In shale formations, a large amount of hydrocarbon fluid is stored inside the organic matters where the pore sizes are in the order of nanometer scales. Inside these nanopores, the interactions between the fluid molecules and porous walls play such an important role that can change the fluid properties of the stored hydrocarbons, causing adsorption. For unconventional gas condensate reservoirs, the adsorption of gas could be multi-layers adsorption, because of the small pore size and heavy hydrocarbon components in the kerogen source rocks. A Langmuir isotherm is not valid for modeling the adsorbed gas content and estimation of gas in place (GIP) for shale gas condensate reservoirs, because it is based on the assumption that the adsorption is a single molecule layer adsorption.
To accurately determine the film thickness and density of adsorbed gas, we introduced the Simplified Local-Density (SLD) theory coupled and combined it with modified Peng-Robinson Equation of State (EOS) to model the thermodynamic behavior of the adsorbed gas and free gas of multi-component hydrocarbons, considering the pore confinement of the source rocks. The proposed method is applied to compute the Gas-In-Place (GIP) at initial condition of shale gas condensate systems. A GIP model considering the effects of adsorption was developed based on results from the SLD model.

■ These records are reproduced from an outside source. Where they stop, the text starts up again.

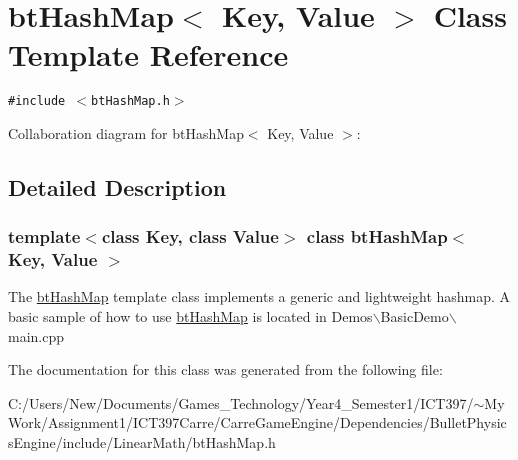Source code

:\hypertarget{classbt_hash_map}{
\section{btHashMap$<$ Key, Value $>$ Class Template Reference}
\label{classbt_hash_map}
}
{\tt \#include $<$btHashMap.h$>$}

Collaboration diagram for btHashMap$<$ Key, Value $>$:

\subsection{Detailed Description}
\subsubsection*{template$<$class Key, class Value$>$ class btHashMap$<$ Key, Value $>$}

The \hyperlink{classbt_hash_map}{btHashMap} template class implements a generic and lightweight hashmap. A basic sample of how to use \hyperlink{classbt_hash_map}{btHashMap} is located in Demos$\backslash$BasicDemo$\backslash$main.cpp 

The documentation for this class was generated from the following file:\begin{CompactItemize}
\item 
C:/Users/New/Documents/Games\_\-Technology/Year4\_\-Semester1/ICT397/$\sim$My Work/Assignment1/ICT397Carre/CarreGameEngine/Dependencies/BulletPhysicsEngine/include/LinearMath/btHashMap.h\end{CompactItemize}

We first validated the model by comparing the results with available literature data. We also performed the sensitivity analysis and found that fluid density distributions in nanopores were temperature, pressure, pore size and fluid composition dependent. In general, the adsorbed amount increased by increasing pressure and decreased by increasing temperature. Heavier components tended to accumulate near the wall (adsorbed phase) while lighter component would like to stay in the center region of the pore (bulk phase). Then we performed a case study of real reservoir fluids in condensate window of Eagle Ford shale and calculate the adsorbed gas content and the total GIP using the introduced model. The preliminary computation results showed that the adsorbed gas could take more than 30% of gas in place in Eagle Ford shale.
By using the introduced method, the adsorbed gas content and the total GIP in unconventional reservoirs can be calculated with good accuracy under short computational time. This makes the model useful when implemented into reservoir simulators.